2008.06.17
I'm such crap at life decisions! I'm feeling my usual urge to conduct Q+A with tons of people I respect: the best (and techie) friend who stayed at our University for his Masters, a beloved professor from that same school, my first manager out of college, my Aunt who put this round of the idea in my head, a friend of a friend who is going for her PhD in that same New Media course I noted yesterday, presumably to teach...
Would I enjoy teaching if it were at a low level? (And would I have the credentials to teach anything but that unless I focus on hard core stuff?) Could a New Media program open a door to a more interesting, well-rounded job, or should I stick with the tried and true server stuff and just try to be interesting on the weekends, as it were?
And most importantly, how the hell do I figure this stuff out? I'm sure some of those friends and supporters I mentioned up above might get sick of acting as de facto career counselors, but I don't know what other resources I have. Is there a career counselor type who really knows this kind of field and could study my background and make recommendations accordingly?
Art and Toys of the Moment
Dave Bollinger Works page has some fun stuff that I need to explore at a more leisurely pace. The generative art of pixelrobots and pixelspaceships is not to be missed, and stuff like scrawl is super pretty. (via crummy)
Bollinger references Paul Schmidinger's page which also has some nifty stuff.

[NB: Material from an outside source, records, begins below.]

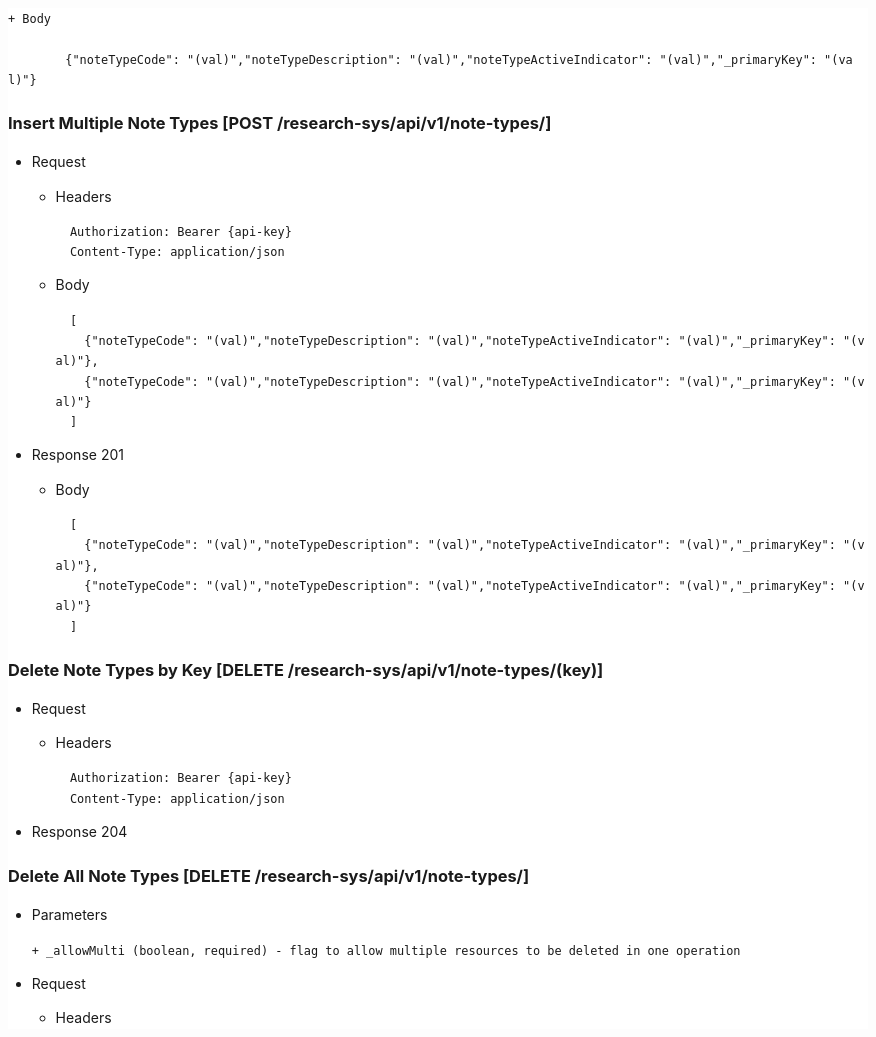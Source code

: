     + Body
            
            {"noteTypeCode": "(val)","noteTypeDescription": "(val)","noteTypeActiveIndicator": "(val)","_primaryKey": "(val)"}
            
### Insert Multiple Note Types [POST /research-sys/api/v1/note-types/]

+ Request

    + Headers

            Authorization: Bearer {api-key}   
            Content-Type: application/json

    + Body
    
            [
              {"noteTypeCode": "(val)","noteTypeDescription": "(val)","noteTypeActiveIndicator": "(val)","_primaryKey": "(val)"},
              {"noteTypeCode": "(val)","noteTypeDescription": "(val)","noteTypeActiveIndicator": "(val)","_primaryKey": "(val)"}
            ]
			
+ Response 201
    
    + Body
            
            [
              {"noteTypeCode": "(val)","noteTypeDescription": "(val)","noteTypeActiveIndicator": "(val)","_primaryKey": "(val)"},
              {"noteTypeCode": "(val)","noteTypeDescription": "(val)","noteTypeActiveIndicator": "(val)","_primaryKey": "(val)"}
            ]
            
### Delete Note Types by Key [DELETE /research-sys/api/v1/note-types/(key)]
	 
+ Request

    + Headers

            Authorization: Bearer {api-key}
            Content-Type: application/json

+ Response 204

### Delete All Note Types [DELETE /research-sys/api/v1/note-types/]

+ Parameters

      + _allowMulti (boolean, required) - flag to allow multiple resources to be deleted in one operation

+ Request

    + Headers
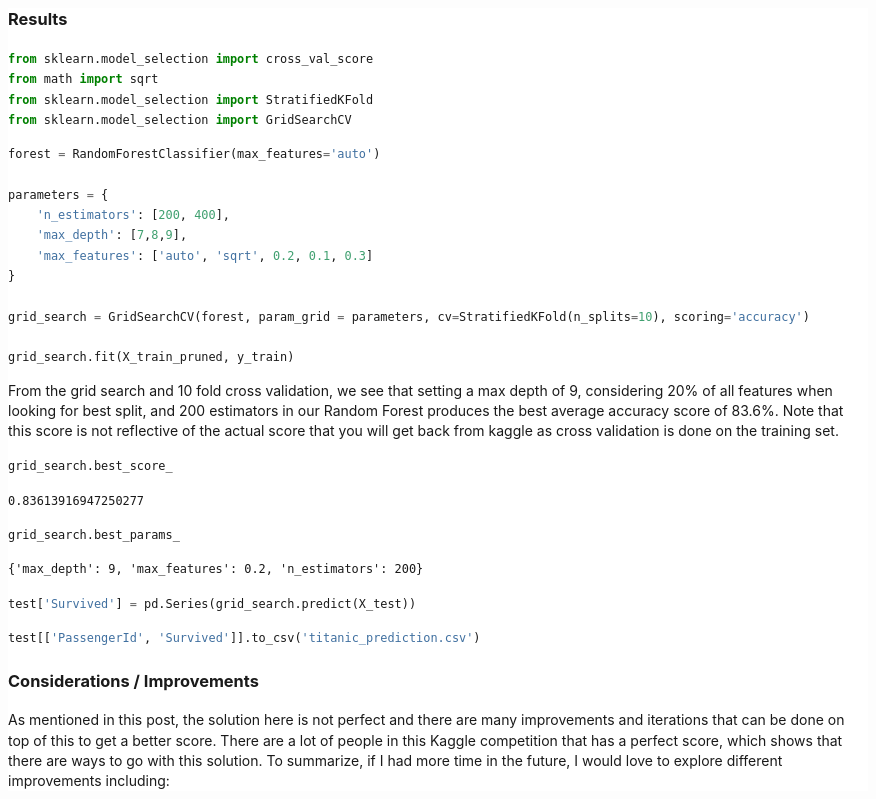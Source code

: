 
### <a name="results">Results</a>

```python
from sklearn.model_selection import cross_val_score
from math import sqrt
from sklearn.model_selection import StratifiedKFold
from sklearn.model_selection import GridSearchCV
```


```python
forest = RandomForestClassifier(max_features='auto')

parameters = {
    'n_estimators': [200, 400],
    'max_depth': [7,8,9],
    'max_features': ['auto', 'sqrt', 0.2, 0.1, 0.3]
}

grid_search = GridSearchCV(forest, param_grid = parameters, cv=StratifiedKFold(n_splits=10), scoring='accuracy')

grid_search.fit(X_train_pruned, y_train)
```

From the grid search and 10 fold cross validation, we see that setting a max depth of 9, considering 20% of all features when looking for best split, and 200 estimators in our Random Forest produces the best average accuracy score of 83.6%. Note that this score is not reflective of the actual score that you will get back from kaggle as cross validation is done on the training set.

```python
grid_search.best_score_
```

    0.83613916947250277


```python
grid_search.best_params_
```

    {'max_depth': 9, 'max_features': 0.2, 'n_estimators': 200}


```python
test['Survived'] = pd.Series(grid_search.predict(X_test))
```

```python
test[['PassengerId', 'Survived']].to_csv('titanic_prediction.csv')

```

### <a name="considerations">Considerations / Improvements</a>

As mentioned in this post, the solution here is not perfect and there are many improvements and iterations that can be done on top of this to get a better score. There are a lot of people in this Kaggle competition that has a perfect score, which shows that there are ways to go with this solution. To summarize, if I had more time in the future, I would love to explore different improvements including:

Between programmer/artists like these, and some of the folks at Indy Games, it can be frustrating, like when you see an idea of yours already implemented, or just in general more grace and cleverness than you can easily provide.
In some ways, I'd love to figure out how to merge my thoughts about more schooling and my desire to make more stuff like this. But I'm not sure if the latter has much to do with making money. (Though sometimes I think what is really lacking is the artistic pretension... I'm not sure if blogging and geeking is totally compatible with "le artiste" type respect.)

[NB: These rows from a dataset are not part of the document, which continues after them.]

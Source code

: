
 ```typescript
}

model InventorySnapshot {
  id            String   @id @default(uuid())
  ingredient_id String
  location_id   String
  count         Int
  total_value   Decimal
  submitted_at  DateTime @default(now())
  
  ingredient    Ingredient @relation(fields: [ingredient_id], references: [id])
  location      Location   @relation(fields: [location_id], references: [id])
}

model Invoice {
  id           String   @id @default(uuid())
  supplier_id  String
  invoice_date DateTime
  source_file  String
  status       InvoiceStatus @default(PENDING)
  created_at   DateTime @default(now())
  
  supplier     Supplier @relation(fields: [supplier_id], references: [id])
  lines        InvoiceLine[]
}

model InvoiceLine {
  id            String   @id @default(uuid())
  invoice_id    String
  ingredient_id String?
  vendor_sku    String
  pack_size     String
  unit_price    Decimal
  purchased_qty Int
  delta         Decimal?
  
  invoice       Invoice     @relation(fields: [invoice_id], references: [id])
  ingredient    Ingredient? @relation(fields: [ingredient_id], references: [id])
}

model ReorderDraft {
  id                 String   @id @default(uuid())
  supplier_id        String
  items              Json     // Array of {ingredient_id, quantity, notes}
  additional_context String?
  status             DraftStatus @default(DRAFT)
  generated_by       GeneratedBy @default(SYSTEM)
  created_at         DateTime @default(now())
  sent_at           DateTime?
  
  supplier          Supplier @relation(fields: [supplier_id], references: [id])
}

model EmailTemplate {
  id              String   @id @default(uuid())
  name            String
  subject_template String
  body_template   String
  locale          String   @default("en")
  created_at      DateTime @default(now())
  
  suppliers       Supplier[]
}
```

Speechifying of the Moment
So why do I talk about the benefits of failure? Simply because failure meant a stripping away of the inessential. I stopped pretending to myself that I was anything other than what I was, and began to direct all my energy into finishing the only work that mattered to me. Had I really succeeded at anything else, I might never have found the determination to succeed in the one arena I believed I truly belonged. I was set free, because my greatest fear had already been realised, and I was still alive, and I still had a daughter whom I adored, and I had an old typewriter and a big idea. And so rock bottom became the solid foundation on which I rebuilt my life.BoingBoing's summary missed the big section on Amnesty International that the full transcript reveals.
Tight pinstripe slacks on women form a bit much of a topological map.